The Amazon rainforest is shrinking. The fires in the Amazon are growing.
Just six weeks before the crucial 2022 Brazilian presidential election, a historic day of Amazon burning was detected by satellite monitoring. On 22 August, 3,358 fires were detected in the Brazilian Amazon, according to the Brazilian space agency, INPE. This was the highest number of fires recorded for any 24-hour period since 2007.
That alarming day of fire was no anomaly, but simply another day in a tragic trend of destruction in the Amazon rainforest since Jair Bolsonaro became president of Brazil in 2019. Just in the month of August 2022, there were 33,116 illegal fire hotspots registered in the Amazon, the highest level in 12 years.
The world must do more than watch in horror as the world’s largest intact forest is being pushed toward a climate tipping point. Despite its greenwashing claims, the anti-environment agenda of Bolsonaro’s government has catalyzed historic burning and deforestation by emboldening land grabbers and dismantling the agencies responsible for environmental protection.
The rainforest, the Indigenous and traditional communities who call it home, the unparalleled biodiversity of the region, and the global climate need real, sustainable solutions. Around the world, we must work together in whatever ways we can to stand with the Guardians of The Forest and to protect the Amazon from those who value profits over people and the planet.
Let’s start building our people power by getting familiar with the basics facts about the burning of the Amazon rainforest, the root causes, and the consequences for us all.
Are fires in the Amazon naturally occurring?
No! It’s important to understand that fires are not a natural phenomenon in the Amazon rainforest. The fires generating headlines around the world for the last several years are ignited by people. Generally, untouched moist rainforests do not burn.
Unlike the wildfires experienced in places like California or the Mediterranean that can be naturally occurring or ignited by accident, the fires in the Amazon are often ignited intentionally.
Why are people starting fires in the Amazon on purpose?
The fires in the Amazon are often started intentionally. Many of those starting fires are illegal land grabbers emboldened by the anti-environment policies of Bolsonaro’s government.
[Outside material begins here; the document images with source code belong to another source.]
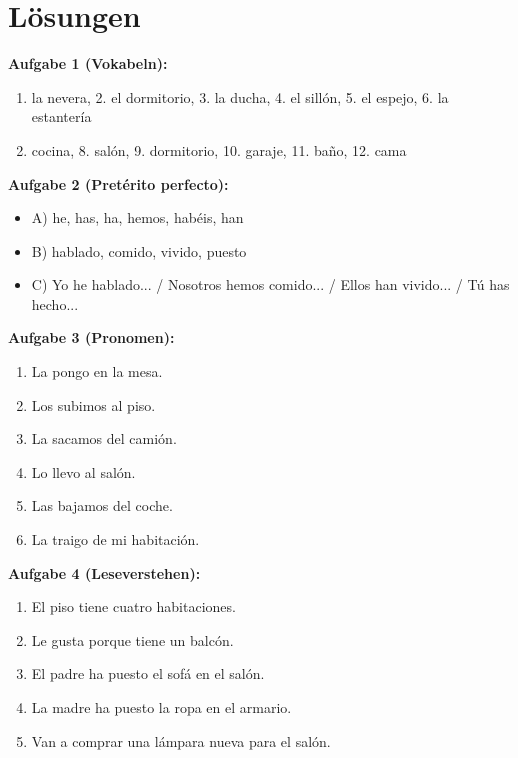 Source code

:\documentclass[11pt, a4paper]{article}
\begin{document}

\section*{Lösungen}

\textbf{Aufgabe 1 (Vokabeln):}
\begin{enumerate}[leftmargin=1.5em, itemsep=0pt]
    \item la nevera, 2. el dormitorio, 3. la ducha, 4. el sillón, 5. el espejo, 6. la estantería
    \item cocina, 8. salón, 9. dormitorio, 10. garaje, 11. baño, 12. cama
\end{enumerate}

\textbf{Aufgabe 2 (Pretérito perfecto):}
\begin{itemize}[leftmargin=1.5em, itemsep=0pt]
    \item A) he, has, ha, hemos, habéis, han
    \item B) hablado, comido, vivido, puesto
    \item C) Yo he hablado... / Nosotros hemos comido... / Ellos han vivido... / Tú has hecho...
\end{itemize}

\textbf{Aufgabe 3 (Pronomen):}
\begin{enumerate}[label=\alph*), leftmargin=1.5em, itemsep=0pt]
    \item La pongo en la mesa.
    \item Los subimos al piso.
    \item La sacamos del camión.
    \item Lo llevo al salón.
    \item Las bajamos del coche.
    \item La traigo de mi habitación.
\end{enumerate}

\textbf{Aufgabe 4 (Leseverstehen):}
\begin{enumerate}[label=\alph*), leftmargin=1.5em, itemsep=0pt]
    \item El piso tiene cuatro habitaciones.
    \item Le gusta porque tiene un balcón.
    \item El padre ha puesto el sofá en el salón.
    \item La madre ha puesto la ropa en el armario.
    \item Van a comprar una lámpara nueva para el salón.
\end{enumerate}
\end{document}
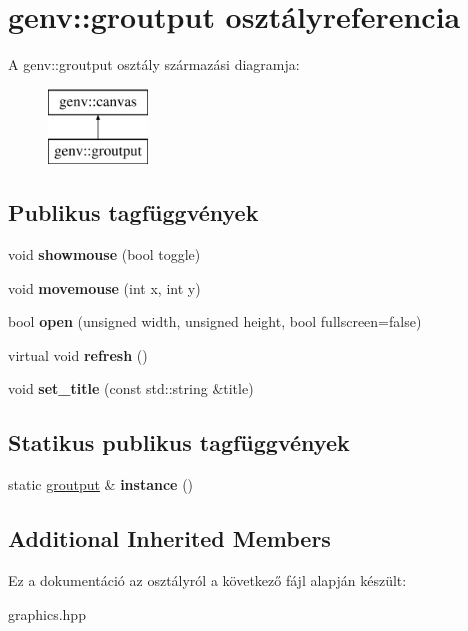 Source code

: \hypertarget{classgenv_1_1groutput}{}\section{genv\+:\+:groutput osztályreferencia}
\label{classgenv_1_1groutput}
A genv\+:\+:groutput osztály származási diagramja\+:\begin{figure}[H]
\begin{center}
\leavevmode
\includegraphics[height=2.000000cm]{classgenv_1_1groutput}
\end{center}
\end{figure}
\subsection*{Publikus tagfüggvények}
\begin{DoxyCompactItemize}
\item 
\mbox{\label{classgenv_1_1groutput_a8ed996705e1dc0620715b193c971faf8}} 
void {\bfseries showmouse} (bool toggle)
\item 
\mbox{\label{classgenv_1_1groutput_a2d0714199248562a8b0c8124dec148ea}} 
void {\bfseries movemouse} (int x, int y)
\item 
\mbox{\label{classgenv_1_1groutput_a4f2e395396c08492e5fb23e63d9d3c77}} 
bool {\bfseries open} (unsigned width, unsigned height, bool fullscreen=false)
\item 
\mbox{\label{classgenv_1_1groutput_a5cf426dcd4d104ad23e359e4d8106ad3}} 
virtual void {\bfseries refresh} ()
\item 
\mbox{\label{classgenv_1_1groutput_acb0e52cee139f03f653a8adefc7c31ba}} 
void {\bfseries set\+\_\+title} (const std\+::string \&title)
\end{DoxyCompactItemize}
\subsection*{Statikus publikus tagfüggvények}
\begin{DoxyCompactItemize}
\item 
\mbox{\label{classgenv_1_1groutput_aaa2dd41fe95e14d04e97c4811dcacf75}} 
static \hyperlink{classgenv_1_1groutput}{groutput} \& {\bfseries instance} ()
\end{DoxyCompactItemize}
\subsection*{Additional Inherited Members}


Ez a dokumentáció az osztályról a következő fájl alapján készült\+:\begin{DoxyCompactItemize}
\item 
graphics.\+hpp\end{DoxyCompactItemize}

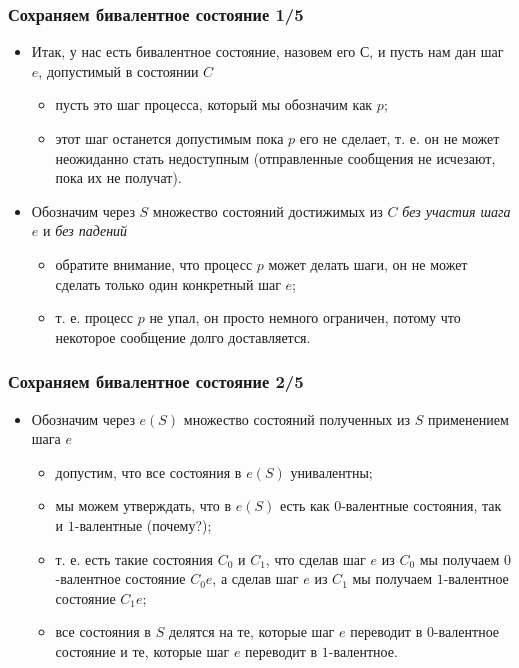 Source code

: \begin{frame}
\frametitle{Сохраняем бивалентное состояние 1/5}
\begin{itemize}
  \item Итак, у нас есть бивалентное состояние, назовем его $С$, и пусть нам дан
  шаг $e$, допустимый в состоянии $C$
  \begin{itemize}
    \item пусть это шаг процесса, который мы обозначим как $p$;
    \item этот шаг останется допустимым пока $p$ его не сделает, т. е. он не
    может неожиданно стать недоступным (отправленные сообщения не исчезают,
    пока их не получат).
  \end{itemize}
  \item Обозначим через $S$ множество состояний достижимых из $C$ \emph{без
  участия шага} $e$ и \emph{без падений}
  \begin{itemize}
    \item обратите внимание, что процесс $p$ может делать шаги, он не может
    сделать только один конкретный шаг $e$;
    \item т. е. процесс $p$ не упал, он просто немного ограничен, потому что
    некоторое сообщение долго доставляется.
  \end{itemize}
\end{itemize}
\end{frame}

\begin{frame}
\frametitle{Сохраняем бивалентное состояние 2/5}
\begin{itemize}
  \item Обозначим через $e\left(S\right)$ множество состояний полученных из $S$
  применением шага $e$
  \begin{itemize}
    \item допустим, что все состояния в $e\left(S\right)$ унивалентны;
    \item мы можем утверждать, что в $e\left(S\right)$ есть как $0$-валентные
    состояния, так и $1$-валентные (почему?);
    \item т. е. есть такие состояния $C_0$ и $C_1$, что сделав шаг $e$ из $C_0$
    мы получаем $0$-валентное состояние $C_0e$, а сделав шаг $e$ из $C_1$ мы
    получаем $1$-валентное состояние $C_1e$;
    \item все состояния в $S$ делятся на те, которые шаг $e$ переводит в
    $0$-валентное состояние и те, которые шаг $e$ переводит в $1$-валентное.
  \end{itemize}
\end{itemize}
\end{frame}

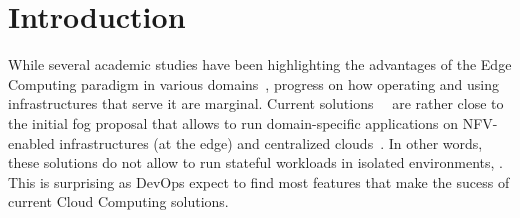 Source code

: \section{Introduction}
\label{sec:intro}



While several academic studies have been highlighting the advantages
of the Edge Computing paradigm in various
domains~\cite{bonomi2012fog,satyanarayanan2017emergence,shi2016edge,yi2015fog,zhang2015cloud},
progress on how operating and using infrastructures that serve it are marginal.
Current solutions~\cite{akamai:cloudlets}~\cite{amazon:lambda-edge} are rather close to the
initial fog proposal that allows to run domain-specific applications
on  NFV-enabled infrastructures (at the edge) and
centralized clouds~\cite{bonomi2012fog}.  In other words, %
these solutions do not allow to run stateful
workloads in isolated environments, .
%
This is surprising as DevOps expect to find most features that make the sucess of
current Cloud Computing solutions.




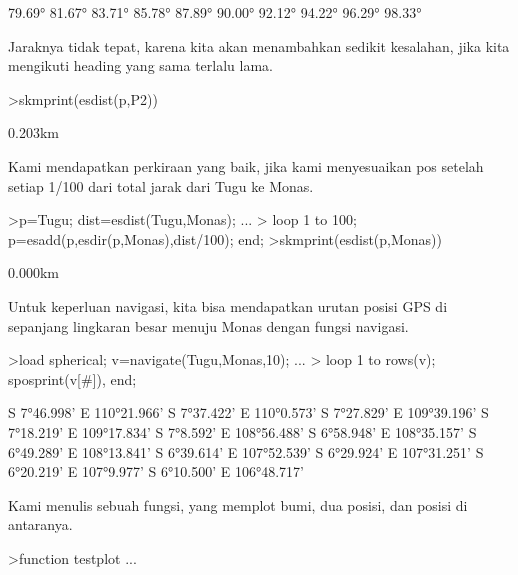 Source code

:\documentclass{article}
\begin{document}
\begin{eulernotebook}
\begin{eulercomment}
\begin{eulercomment}
\begin{eulercomment}
\begin{eulercomment}
\begin{euleroutput}
       79.69°
       81.67°
       83.71°
       85.78°
       87.89°
       90.00°
       92.12°
       94.22°
       96.29°
       98.33°
\end{euleroutput}
\begin{eulercomment}
Jaraknya tidak tepat, karena kita akan menambahkan sedikit kesalahan,
jika kita mengikuti heading yang sama terlalu lama.
\end{eulercomment}
\begin{eulerprompt}
>skmprint(esdist(p,P2))
\end{eulerprompt}
\begin{euleroutput}
       0.203km
\end{euleroutput}
\begin{eulercomment}
Kami mendapatkan perkiraan yang baik, jika kami menyesuaikan pos
setelah setiap 1/100 dari total jarak dari Tugu ke Monas.
\end{eulercomment}
\begin{eulerprompt}
>p=Tugu; dist=esdist(Tugu,Monas); ...
>  loop 1 to 100; p=esadd(p,esdir(p,Monas),dist/100); end;
>skmprint(esdist(p,Monas))
\end{eulerprompt}
\begin{euleroutput}
       0.000km
\end{euleroutput}
\begin{eulercomment}
Untuk keperluan navigasi, kita bisa mendapatkan urutan posisi GPS di
sepanjang lingkaran besar menuju Monas dengan fungsi navigasi.
\end{eulercomment}
\begin{eulerprompt}
>load spherical; v=navigate(Tugu,Monas,10); ...
>  loop 1 to rows(v); sposprint(v[#]), end;
\end{eulerprompt}
\begin{euleroutput}
  S 7°46.998' E 110°21.966'
  S 7°37.422' E 110°0.573'
  S 7°27.829' E 109°39.196'
  S 7°18.219' E 109°17.834'
  S 7°8.592' E 108°56.488'
  S 6°58.948' E 108°35.157'
  S 6°49.289' E 108°13.841'
  S 6°39.614' E 107°52.539'
  S 6°29.924' E 107°31.251'
  S 6°20.219' E 107°9.977'
  S 6°10.500' E 106°48.717'
\end{euleroutput}
\begin{eulercomment}
Kami menulis sebuah fungsi, yang memplot bumi, dua posisi, dan posisi
di antaranya.
\end{eulercomment}
\begin{eulerprompt}
>function testplot ...
\end{eulerprompt}

\end{eulercomment}
\end{eulercomment}
\end{eulercomment}
\end{eulercomment}
\end{eulernotebook}
\end{document}
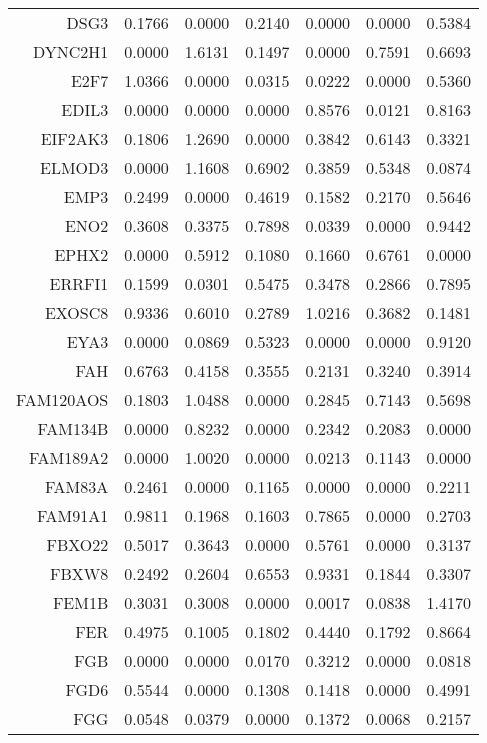 \begin{longtable}{rrrrrrr}
  DSG3 & 0.1766 & 0.0000 & 0.2140 & 0.0000 & 0.0000 & 0.5384 \\ 
  DYNC2H1 & 0.0000 & 1.6131 & 0.1497 & 0.0000 & 0.7591 & 0.6693 \\ 
  E2F7 & 1.0366 & 0.0000 & 0.0315 & 0.0222 & 0.0000 & 0.5360 \\ 
  EDIL3 & 0.0000 & 0.0000 & 0.0000 & 0.8576 & 0.0121 & 0.8163 \\ 
  EIF2AK3 & 0.1806 & 1.2690 & 0.0000 & 0.3842 & 0.6143 & 0.3321 \\ 
  ELMOD3 & 0.0000 & 1.1608 & 0.6902 & 0.3859 & 0.5348 & 0.0874 \\ 
  EMP3 & 0.2499 & 0.0000 & 0.4619 & 0.1582 & 0.2170 & 0.5646 \\ 
  ENO2 & 0.3608 & 0.3375 & 0.7898 & 0.0339 & 0.0000 & 0.9442 \\ 
  EPHX2 & 0.0000 & 0.5912 & 0.1080 & 0.1660 & 0.6761 & 0.0000 \\ 
  ERRFI1 & 0.1599 & 0.0301 & 0.5475 & 0.3478 & 0.2866 & 0.7895 \\ 
  EXOSC8 & 0.9336 & 0.6010 & 0.2789 & 1.0216 & 0.3682 & 0.1481 \\ 
  EYA3 & 0.0000 & 0.0869 & 0.5323 & 0.0000 & 0.0000 & 0.9120 \\ 
  FAH & 0.6763 & 0.4158 & 0.3555 & 0.2131 & 0.3240 & 0.3914 \\ 
  FAM120AOS & 0.1803 & 1.0488 & 0.0000 & 0.2845 & 0.7143 & 0.5698 \\ 
  FAM134B & 0.0000 & 0.8232 & 0.0000 & 0.2342 & 0.2083 & 0.0000 \\ 
  FAM189A2 & 0.0000 & 1.0020 & 0.0000 & 0.0213 & 0.1143 & 0.0000 \\ 
  FAM83A & 0.2461 & 0.0000 & 0.1165 & 0.0000 & 0.0000 & 0.2211 \\ 
  FAM91A1 & 0.9811 & 0.1968 & 0.1603 & 0.7865 & 0.0000 & 0.2703 \\ 
  FBXO22 & 0.5017 & 0.3643 & 0.0000 & 0.5761 & 0.0000 & 0.3137 \\ 
  FBXW8 & 0.2492 & 0.2604 & 0.6553 & 0.9331 & 0.1844 & 0.3307 \\ 
  FEM1B & 0.3031 & 0.3008 & 0.0000 & 0.0017 & 0.0838 & 1.4170 \\ 
  FER & 0.4975 & 0.1005 & 0.1802 & 0.4440 & 0.1792 & 0.8664 \\ 
  FGB & 0.0000 & 0.0000 & 0.0170 & 0.3212 & 0.0000 & 0.0818 \\ 
  FGD6 & 0.5544 & 0.0000 & 0.1308 & 0.1418 & 0.0000 & 0.4991 \\ 
  FGG & 0.0548 & 0.0379 & 0.0000 & 0.1372 & 0.0068 & 0.2157 \\ 

\end{longtable}
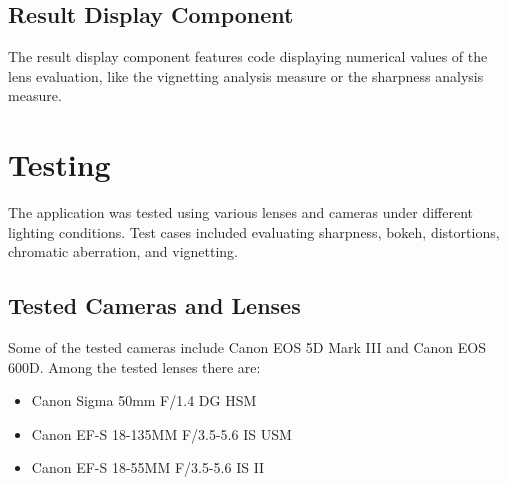 \subsection{Result Display Component}
The result display component features code displaying numerical values of the lens evaluation, like the vignetting analysis measure or the sharpness analysis measure.

\section{Testing}
The application was tested using various lenses and cameras under different lighting conditions. Test cases included evaluating sharpness, bokeh, distortions, chromatic aberration, and vignetting.
\subsection{Tested Cameras and Lenses}
Some of the tested cameras include Canon EOS 5D Mark III and Canon EOS 600D.
Among the tested lenses there are:

\begin{itemize}
    \item Canon Sigma 50mm F/1.4 DG HSM
    \item Canon EF-S 18-135MM F/3.5-5.6 IS USM
    \item Canon EF-S 18-55MM F/3.5-5.6 IS II
\end{itemize}
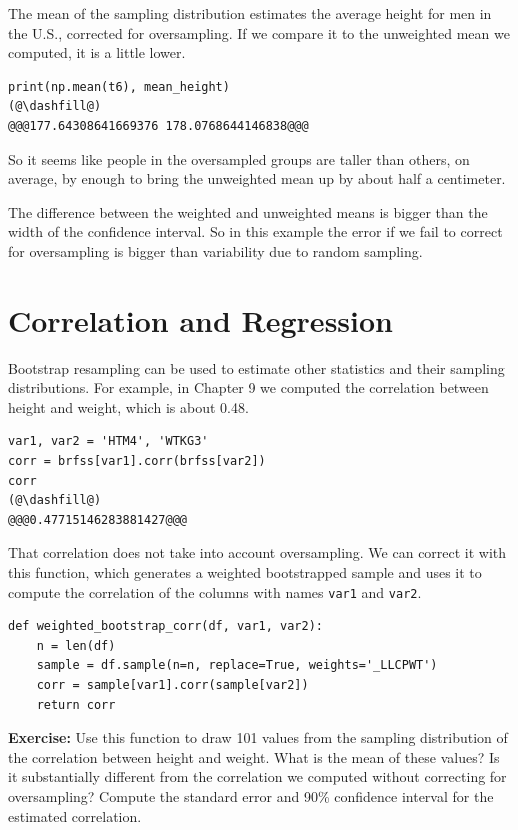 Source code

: The mean of the sampling distribution estimates the average height for
men in the U.S., corrected for oversampling. If we compare it to the
unweighted mean we computed, it is a little lower.

\begin{lstlisting}[]
print(np.mean(t6), mean_height)
(@\dashfill@)
@@@177.64308641669376 178.0768644146838@@@
\end{lstlisting}

So it seems like people in the oversampled groups are taller than
others, on average, by enough to bring the unweighted mean up by about
half a centimeter.

The difference between the weighted and unweighted means is bigger than
the width of the confidence interval. So in this example the error if we
fail to correct for oversampling is bigger than variability due to
random sampling.

\hypertarget{correlation-and-regression}{%
\section{Correlation and Regression}\label{correlation-and-regression}}

Bootstrap resampling can be used to estimate other statistics and their
sampling distributions. For example, in Chapter 9 we computed the
correlation between height and weight, which is about 0.48.

\begin{lstlisting}[]
var1, var2 = 'HTM4', 'WTKG3'
corr = brfss[var1].corr(brfss[var2])
corr
(@\dashfill@)
@@@0.47715146283881427@@@
\end{lstlisting}

That correlation does not take into account oversampling. We can correct
it with this function, which generates a weighted bootstrapped sample
and uses it to compute the correlation of the columns with names
\passthrough{\lstinline!var1!} and \passthrough{\lstinline!var2!}.

\begin{lstlisting}[]
def weighted_bootstrap_corr(df, var1, var2):
    n = len(df)
    sample = df.sample(n=n, replace=True, weights='_LLCPWT')
    corr = sample[var1].corr(sample[var2])
    return corr
\end{lstlisting}

\textbf{Exercise:} Use this function to draw 101 values from the
sampling distribution of the correlation between height and weight. What
is the mean of these values? Is it substantially different from the
correlation we computed without correcting for oversampling? Compute the
standard error and 90\% confidence interval for the estimated
correlation.


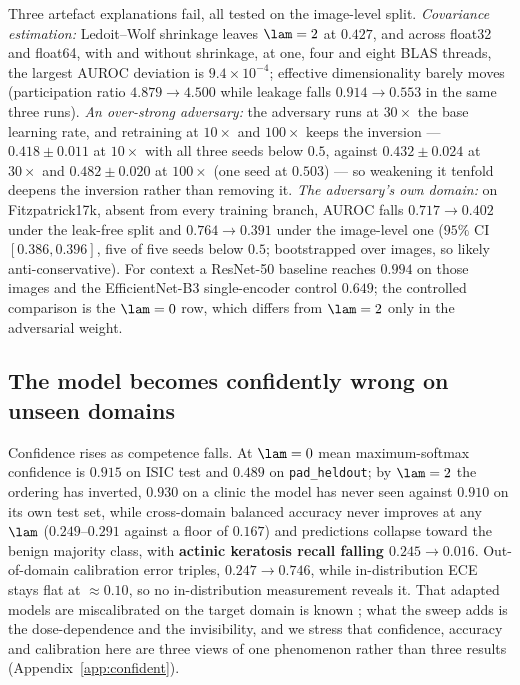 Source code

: Three artefact explanations fail, all tested on the image-level split.
\emph{Covariance estimation:} Ledoit--Wolf shrinkage leaves $\lam = 2$ at $0.427$,
and across float32 and float64, with and without shrinkage, at one, four and eight
BLAS threads, the largest AUROC deviation is $9.4 \times 10^{-4}$; effective
dimensionality barely moves (participation ratio $4.879 \to 4.500$ while leakage
falls $0.914 \to 0.553$ in the same three runs). \emph{An over-strong adversary:}
the adversary runs at $30\times$ the base learning rate, and retraining at
$10\times$ and $100\times$ keeps the inversion --- $0.418 \pm 0.011$ at $10\times$
with all three seeds below $0.5$, against $0.432 \pm 0.024$ at $30\times$ and
$0.482 \pm 0.020$ at $100\times$ (one seed at $0.503$) --- so weakening it tenfold
deepens the inversion rather than removing it. \emph{The adversary's own domain:}
on Fitzpatrick17k, absent from every training branch, AUROC falls
$0.717 \to 0.402$ under the leak-free split and $0.764 \to 0.391$ under the
image-level one ($95\%$ CI $[0.386, 0.396]$, five of five seeds below $0.5$;
bootstrapped over images, so likely anti-conservative). For context a ResNet-50
baseline reaches $0.994$ on those images and the EfficientNet-B3 single-encoder
control $0.649$; the controlled comparison is the $\lam = 0$ row, which differs from
$\lam = 2$ only in the adversarial weight.

\subsection{The model becomes confidently wrong on unseen domains}
\label{sec:confidently}

Confidence rises as competence falls. At $\lam = 0$ mean maximum-softmax confidence is
$0.915$ on ISIC test and $0.489$ on \texttt{pad\_heldout}; by $\lam = 2$ the ordering
has inverted, $0.930$ on a clinic the model has never seen against $0.910$ on its own
test set, while cross-domain balanced accuracy never improves at any $\lam$
($0.249$--$0.291$ against a floor of $0.167$) and predictions collapse toward the
benign majority class, with \textbf{actinic keratosis recall falling
$0.245 \to 0.016$}. Out-of-domain calibration error triples, $0.247 \to 0.746$, while
in-distribution ECE stays flat at $\approx 0.10$, so no in-distribution measurement
reveals it. That adapted models are miscalibrated on the target domain is known
\cite{wang2020}; what the sweep adds is the dose-dependence and the invisibility, and
we stress that confidence, accuracy and calibration here are three views of one
phenomenon rather than three results (Appendix~\ref{app:confident}).

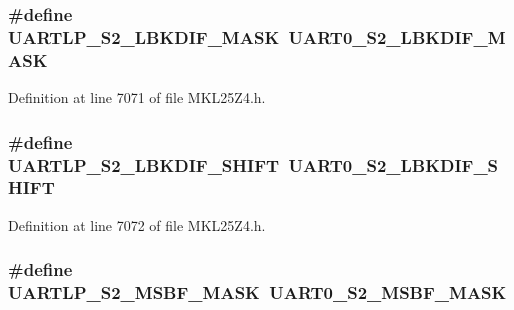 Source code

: \subsubsection[{\texorpdfstring{U\+A\+R\+T\+L\+P\+\_\+\+S2\+\_\+\+L\+B\+K\+D\+I\+F\+\_\+\+M\+A\+SK}{UARTLP_S2_LBKDIF_MASK}}]{\setlength{\rightskip}{0pt plus 5cm}\#define U\+A\+R\+T\+L\+P\+\_\+\+S2\+\_\+\+L\+B\+K\+D\+I\+F\+\_\+\+M\+A\+SK~{\bf U\+A\+R\+T0\+\_\+\+S2\+\_\+\+L\+B\+K\+D\+I\+F\+\_\+\+M\+A\+SK}}\hypertarget{group___backward___compatibility___symbols_gaa43c6661dd27a409a7e7e17506c6bfde}{}\label{group___backward___compatibility___symbols_gaa43c6661dd27a409a7e7e17506c6bfde}


Definition at line 7071 of file M\+K\+L25\+Z4.\+h.

\subsubsection[{\texorpdfstring{U\+A\+R\+T\+L\+P\+\_\+\+S2\+\_\+\+L\+B\+K\+D\+I\+F\+\_\+\+S\+H\+I\+FT}{UARTLP_S2_LBKDIF_SHIFT}}]{\setlength{\rightskip}{0pt plus 5cm}\#define U\+A\+R\+T\+L\+P\+\_\+\+S2\+\_\+\+L\+B\+K\+D\+I\+F\+\_\+\+S\+H\+I\+FT~{\bf U\+A\+R\+T0\+\_\+\+S2\+\_\+\+L\+B\+K\+D\+I\+F\+\_\+\+S\+H\+I\+FT}}\hypertarget{group___backward___compatibility___symbols_ga82b6d0e62d2a3a3eeed35d124fb2b31c}{}\label{group___backward___compatibility___symbols_ga82b6d0e62d2a3a3eeed35d124fb2b31c}


Definition at line 7072 of file M\+K\+L25\+Z4.\+h.

\subsubsection[{\texorpdfstring{U\+A\+R\+T\+L\+P\+\_\+\+S2\+\_\+\+M\+S\+B\+F\+\_\+\+M\+A\+SK}{UARTLP_S2_MSBF_MASK}}]{\setlength{\rightskip}{0pt plus 5cm}\#define U\+A\+R\+T\+L\+P\+\_\+\+S2\+\_\+\+M\+S\+B\+F\+\_\+\+M\+A\+SK~{\bf U\+A\+R\+T0\+\_\+\+S2\+\_\+\+M\+S\+B\+F\+\_\+\+M\+A\+SK}}\hypertarget{group___backward___compatibility___symbols_ga41b1656314af8d525f36c119201f43a6}{}\label{group___backward___compatibility___symbols_ga41b1656314af8d525f36c119201f43a6}


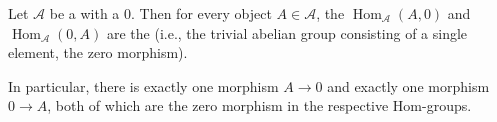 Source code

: \begin{lemma} \label{lemma:hom_to_from_zero_object_in_preadditive_category_is_zero_group}
Let $\mathcal{A}$ be a  with a  $0$. Then for every object $A \in \mathcal{A}$, the  $\operatorname{Hom}_{\mathcal{A}}(A, 0)$ and $\operatorname{Hom}_{\mathcal{A}}(0, A)$ are the  (i.e., the trivial abelian group consisting of a single element, the zero morphism).

In particular, there is exactly one morphism $A \to 0$ and exactly one morphism $0 \to A$, both of which are the zero morphism in the respective Hom-groups.
\end{lemma}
They are burning forests to clear land for other uses, such as cattle ranching, growing animal feed, or illegal logging.
This process of destroying trees to clear forested land is known as deforestation.
Deforestation and fires are linked. They are intertwined threats to the lives and livelihoods of Indigenous Peoples and traditional communities in the Amazon, to the biodiversity of the forest, and to the global climate. The widespread forest burnings associated with deforestation are carried out by those who put short-term profits over people and the planet.
While Indigenous Peoples and traditional communities have understood responsible uses of fire in land stewardship for generations, the fires generating global headlines in the Amazon are often ignited by those people who do not care about the long-term health of the ecosystem or the communities who live there.
Why is the Amazon being burned and deforested?
The primary drivers of deforestation in the Amazon – and other biomes in Brazil such as the Pantanal and the Cerrado – are agribusiness and meat consumption. This destructive economic development model has long been practiced in the Amazon, but it has been reinforced by the Bolsonaro government.
A survey released by the Amazon Environmental Research Institute (IPAM) in October 2021 showed that cattle pastures occupied 75% of the deforested area on public lands in the Amazon. Other causes of deforestation include the construction of new highways, logging roads, dams, and mines.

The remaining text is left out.